# Metric spaces that don't match

• Apr 3rd 2011, 04:01 PM
Connected
Metric spaces that don't match
Consider \$\displaystyle X(n)\$ the set of every ordered \$\displaystyle n-\$tuples of zeroes and ones. Prove that \$\displaystyle X(n)\$ is a metric space with the metric \$\displaystyle d(x,y)\$ is the number of entries where \$\displaystyle x,y\$ don't match.

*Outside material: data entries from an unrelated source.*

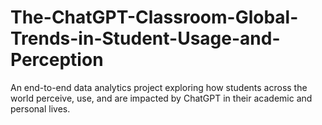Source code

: # The-ChatGPT-Classroom-Global-Trends-in-Student-Usage-and-Perception
An end-to-end data analytics project exploring how students across the world perceive, use, and are impacted by ChatGPT in their academic and personal lives.
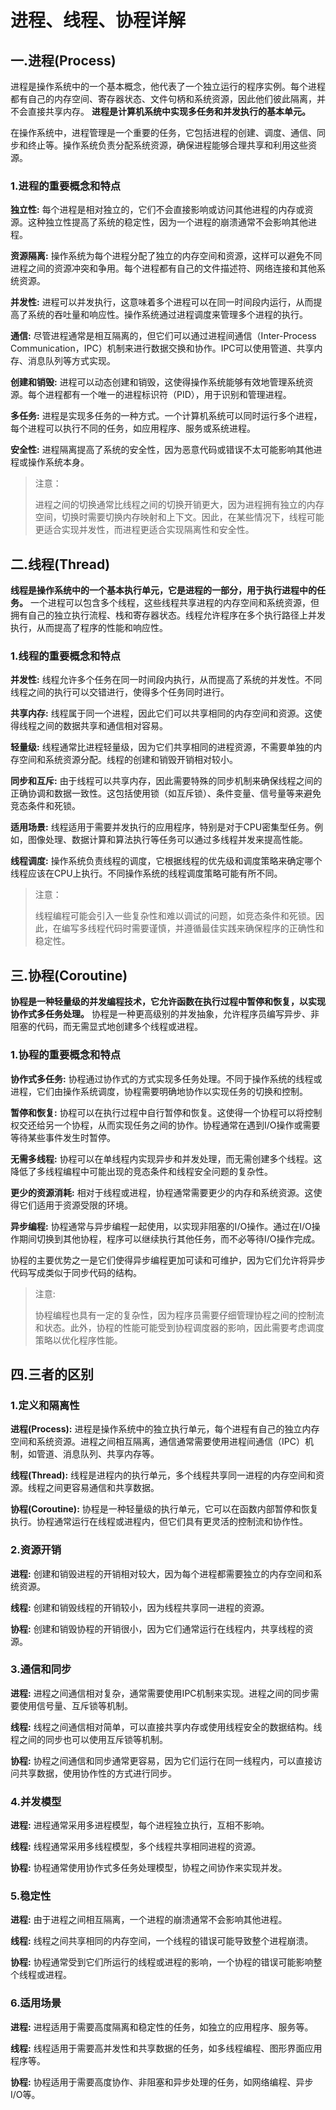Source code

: # 进程、线程、协程详解

## 一.进程(Process)

进程是操作系统中的一个基本概念，他代表了一个独立运行的程序实例。每个进程都有自己的内存空间、寄存器状态、文件句柄和系统资源，因此他们彼此隔离，并不会直接共享内存。 **进程是计算机系统中实现多任务和并发执行的基本单元。**

在操作系统中，进程管理是一个重要的任务，它包括进程的创建、调度、通信、同步和终止等。操作系统负责分配系统资源，确保进程能够合理共享和利用这些资源。

### 1.进程的重要概念和特点

**独立性:** 每个进程是相对独立的，它们不会直接影响或访问其他进程的内存或资源。这种独立性提高了系统的稳定性，因为一个进程的崩溃通常不会影响其他进程。

**资源隔离:** 操作系统为每个进程分配了独立的内存空间和资源，这样可以避免不同进程之间的资源冲突和争用。每个进程都有自己的文件描述符、网络连接和其他系统资源。

**并发性:** 进程可以并发执行，这意味着多个进程可以在同一时间段内运行，从而提高了系统的吞吐量和响应性。操作系统通过进程调度来管理多个进程的执行。

**通信:** 尽管进程通常是相互隔离的，但它们可以通过进程间通信（Inter-Process Communication，IPC）机制来进行数据交换和协作。IPC可以使用管道、共享内存、消息队列等方式实现。

**创建和销毁:** 进程可以动态创建和销毁，这使得操作系统能够有效地管理系统资源。每个进程都有一个唯一的进程标识符（PID），用于识别和管理进程。

**多任务:** 进程是实现多任务的一种方式。一个计算机系统可以同时运行多个进程，每个进程可以执行不同的任务，如应用程序、服务或系统进程。

**安全性:** 进程隔离提高了系统的安全性，因为恶意代码或错误不太可能影响其他进程或操作系统本身。

> 注意：
>
> 进程之间的切换通常比线程之间的切换开销更大，因为进程拥有独立的内存空间，切换时需要切换内存映射和上下文。因此，在某些情况下，线程可能更适合实现并发性，而进程更适合实现隔离性和安全性。

## 二.线程(Thread)

**线程是操作系统中的一个基本执行单元，它是进程的一部分，用于执行进程中的任务。** 一个进程可以包含多个线程，这些线程共享进程的内存空间和系统资源，但拥有自己的独立执行流程、栈和寄存器状态。线程允许程序在多个执行路径上并发执行，从而提高了程序的性能和响应性。

### 1.线程的重要概念和特点

**并发性:** 线程允许多个任务在同一时间段内执行，从而提高了系统的并发性。不同线程之间的执行可以交错进行，使得多个任务同时进行。

**共享内存:** 线程属于同一个进程，因此它们可以共享相同的内存空间和资源。这使得线程之间的数据共享和通信相对容易。

**轻量级:** 线程通常比进程轻量级，因为它们共享相同的进程资源，不需要单独的内存空间和系统资源分配。线程的创建和销毁开销相对较小。

**同步和互斥:** 由于线程可以共享内存，因此需要特殊的同步机制来确保线程之间的正确协调和数据一致性。这包括使用锁（如互斥锁）、条件变量、信号量等来避免竞态条件和死锁。

**适用场景:** 线程适用于需要并发执行的应用程序，特别是对于CPU密集型任务。例如，图像处理、数据计算和算法执行等任务可以通过多线程并发来提高性能。

**线程调度:** 操作系统负责线程的调度，它根据线程的优先级和调度策略来确定哪个线程应该在CPU上执行。不同操作系统的线程调度策略可能有所不同。

> 注意：
>
> 线程编程可能会引入一些复杂性和难以调试的问题，如竞态条件和死锁。因此，在编写多线程代码时需要谨慎，并遵循最佳实践来确保程序的正确性和稳定性。

## 三.协程(Coroutine)

**协程是一种轻量级的并发编程技术，它允许函数在执行过程中暂停和恢复，以实现协作式多任务处理。** 协程是一种更高级别的并发抽象，允许程序员编写异步、非阻塞的代码，而无需显式地创建多个线程或进程。

### 1.协程的重要概念和特点

**协作式多任务:** 协程通过协作式的方式实现多任务处理。不同于操作系统的线程或进程，它们由操作系统调度，协程需要明确地协作以实现任务的切换和控制。

**暂停和恢复:** 协程可以在执行过程中自行暂停和恢复。这使得一个协程可以将控制权交还给另一个协程，从而实现任务之间的协作。协程通常在遇到I/O操作或需要等待某些事件发生时暂停。

**无需多线程:** 协程可以在单线程内实现异步和并发处理，而无需创建多个线程。这降低了多线程编程中可能出现的竞态条件和线程安全问题的复杂性。

**更少的资源消耗:** 相对于线程或进程，协程通常需要更少的内存和系统资源。这使得它们适用于资源受限的环境。

**异步编程:** 协程通常与异步编程一起使用，以实现非阻塞的I/O操作。通过在I/O操作期间切换到其他协程，程序可以继续执行其他任务，而不必等待I/O操作完成。

协程的主要优势之一是它们使得异步编程更加可读和可维护，因为它们允许将异步代码写成类似于同步代码的结构。

> 注意:
>
> 协程编程也具有一定的复杂性，因为程序员需要仔细管理协程之间的控制流和状态。此外，协程的性能可能受到协程调度器的影响，因此需要考虑调度策略以优化程序性能。

## 四.三者的区别

### 1.定义和隔离性

**进程(Process):** 进程是操作系统中的独立执行单元，每个进程有自己的独立内存空间和系统资源。进程之间相互隔离，通信通常需要使用进程间通信（IPC）机制，如管道、消息队列、共享内存等。

**线程(Thread):** 线程是进程内的执行单元，多个线程共享同一进程的内存空间和资源。线程之间更容易通信和共享数据。

**协程(Coroutine):** 协程是一种轻量级的执行单元，它可以在函数内部暂停和恢复执行。协程通常运行在线程或进程内，但它们具有更灵活的控制流和协作性。

### 2.资源开销

**进程:** 创建和销毁进程的开销相对较大，因为每个进程都需要独立的内存空间和系统资源。

**线程:** 创建和销毁线程的开销较小，因为线程共享同一进程的资源。

**协程:** 创建和销毁协程的开销很小，因为它们通常运行在线程内，共享线程的资源。

### 3.通信和同步

**进程:** 进程之间通信相对复杂，通常需要使用IPC机制来实现。进程之间的同步需要使用信号量、互斥锁等机制。

**线程:** 线程之间通信相对简单，可以直接共享内存或使用线程安全的数据结构。线程之间的同步也可以使用互斥锁等机制。

**协程:** 协程之间通信和同步通常更容易，因为它们运行在同一线程内，可以直接访问共享数据，使用协作性的方式进行同步。

### 4.并发模型

**进程:** 进程通常采用多进程模型，每个进程独立执行，互相不影响。

**线程:** 线程通常采用多线程模型，多个线程共享相同进程的资源。

**协程:** 协程通常使用协作式多任务处理模型，协程之间协作来实现并发。

### 5.稳定性

**进程:** 由于进程之间相互隔离，一个进程的崩溃通常不会影响其他进程。

**线程:** 线程之间共享相同的内存空间，一个线程的错误可能导致整个进程崩溃。

**协程:** 协程通常受到它们所运行的线程或进程的影响，一个协程的错误可能影响整个线程或进程。

### 6.适用场景

**进程:** 进程适用于需要高度隔离和稳定性的任务，如独立的应用程序、服务等。

**线程:** 线程适用于需要高并发性和共享数据的任务，如多线程编程、图形界面应用程序等。

**协程:** 协程适用于需要高度协作、非阻塞和异步处理的任务，如网络编程、异步I/O等。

I have no idea what to do here... I know what a metric space verifies, but I don't get how to define \$\displaystyle d(x,y)\$ explicitly.
• Apr 3rd 2011, 05:14 PM
Drexel28
Quote:

Originally Posted by Connected
Consider \$\displaystyle X(n)\$ the set of every ordered \$\displaystyle n-\$tuples of zeroes and ones. Prove that \$\displaystyle X(n)\$ is a metric space with the metric \$\displaystyle d(x,y)\$ is the number of entries where \$\displaystyle x,y\$ don't match.

I have no idea what to do here... I know what a metric space verifies, but I don't get how to define \$\displaystyle d(x,y)\$ explicitly.

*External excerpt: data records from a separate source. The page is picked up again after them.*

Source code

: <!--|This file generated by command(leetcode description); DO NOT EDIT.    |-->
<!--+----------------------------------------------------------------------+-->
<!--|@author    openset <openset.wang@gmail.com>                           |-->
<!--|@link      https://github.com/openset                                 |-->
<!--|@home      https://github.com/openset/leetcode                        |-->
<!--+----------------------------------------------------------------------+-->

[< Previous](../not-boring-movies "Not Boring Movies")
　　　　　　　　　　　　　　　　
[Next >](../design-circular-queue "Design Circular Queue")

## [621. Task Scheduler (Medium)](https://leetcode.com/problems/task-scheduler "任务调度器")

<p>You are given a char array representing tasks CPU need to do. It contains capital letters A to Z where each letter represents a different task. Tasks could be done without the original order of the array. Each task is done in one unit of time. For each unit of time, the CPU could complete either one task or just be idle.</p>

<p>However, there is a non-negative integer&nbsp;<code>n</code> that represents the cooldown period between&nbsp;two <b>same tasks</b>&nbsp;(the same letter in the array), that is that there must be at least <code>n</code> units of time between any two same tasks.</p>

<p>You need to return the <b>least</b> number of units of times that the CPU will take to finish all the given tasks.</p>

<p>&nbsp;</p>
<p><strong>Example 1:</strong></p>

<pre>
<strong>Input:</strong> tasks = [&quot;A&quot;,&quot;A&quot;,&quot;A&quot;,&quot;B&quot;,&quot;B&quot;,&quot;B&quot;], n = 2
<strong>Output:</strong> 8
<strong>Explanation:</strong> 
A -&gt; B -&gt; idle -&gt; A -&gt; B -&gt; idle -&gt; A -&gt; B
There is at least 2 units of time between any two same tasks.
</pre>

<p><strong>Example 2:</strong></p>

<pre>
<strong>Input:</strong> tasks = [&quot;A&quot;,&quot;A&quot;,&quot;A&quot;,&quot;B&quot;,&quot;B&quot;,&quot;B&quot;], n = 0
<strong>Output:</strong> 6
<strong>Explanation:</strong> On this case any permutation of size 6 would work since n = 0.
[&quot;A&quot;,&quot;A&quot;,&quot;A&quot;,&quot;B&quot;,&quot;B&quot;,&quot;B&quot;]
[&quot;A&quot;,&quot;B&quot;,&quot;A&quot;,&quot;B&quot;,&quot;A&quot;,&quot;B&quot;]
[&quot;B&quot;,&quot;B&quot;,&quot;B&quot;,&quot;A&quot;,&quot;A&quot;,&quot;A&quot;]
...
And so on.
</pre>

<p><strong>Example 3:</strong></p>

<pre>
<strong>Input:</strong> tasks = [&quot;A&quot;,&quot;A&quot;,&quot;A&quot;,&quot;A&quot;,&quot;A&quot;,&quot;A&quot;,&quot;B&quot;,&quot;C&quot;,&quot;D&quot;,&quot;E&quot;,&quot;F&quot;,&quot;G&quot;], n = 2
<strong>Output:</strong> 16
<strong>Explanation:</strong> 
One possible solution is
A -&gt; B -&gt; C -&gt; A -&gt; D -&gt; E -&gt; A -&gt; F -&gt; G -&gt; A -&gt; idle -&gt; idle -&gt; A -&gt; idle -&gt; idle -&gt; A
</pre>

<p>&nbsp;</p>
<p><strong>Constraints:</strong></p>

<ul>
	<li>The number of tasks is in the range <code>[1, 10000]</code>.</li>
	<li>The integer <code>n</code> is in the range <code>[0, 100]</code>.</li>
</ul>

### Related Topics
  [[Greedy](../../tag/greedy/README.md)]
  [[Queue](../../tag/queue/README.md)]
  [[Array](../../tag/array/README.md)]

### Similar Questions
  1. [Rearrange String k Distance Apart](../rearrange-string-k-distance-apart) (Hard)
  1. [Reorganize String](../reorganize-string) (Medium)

This is often referred to as the 'weight' space. Namely, if one takes \$\displaystyle X_n=\{0,1\}^n\$ then one can define a norm on \$\displaystyle X_n\$ (yes, it is a vector space) by \$\displaystyle \|(x_1,\cdots,x_n)\|=\#\{x_k:x_k=1\}\$ then your metric is just the one induced by that norm. So, just prove that it is a norm.
• Apr 3rd 2011, 05:24 PM
Connected
Quote:

Originally Posted by Drexel28
if one takes \$\displaystyle X_n=\{0,1\}^n\$

What is this, explicitly?
• Apr 3rd 2011, 05:35 PM
Drexel28
Quote:

Originally Posted by Connected
What is this, explicitly?

The set of all \$\displaystyle n\$-tuples with one or zero entries. Maybe it'd be easier, since this is what you need to think of it as a vector space, as \$\displaystyle \mathbb{Z}_2^n\$.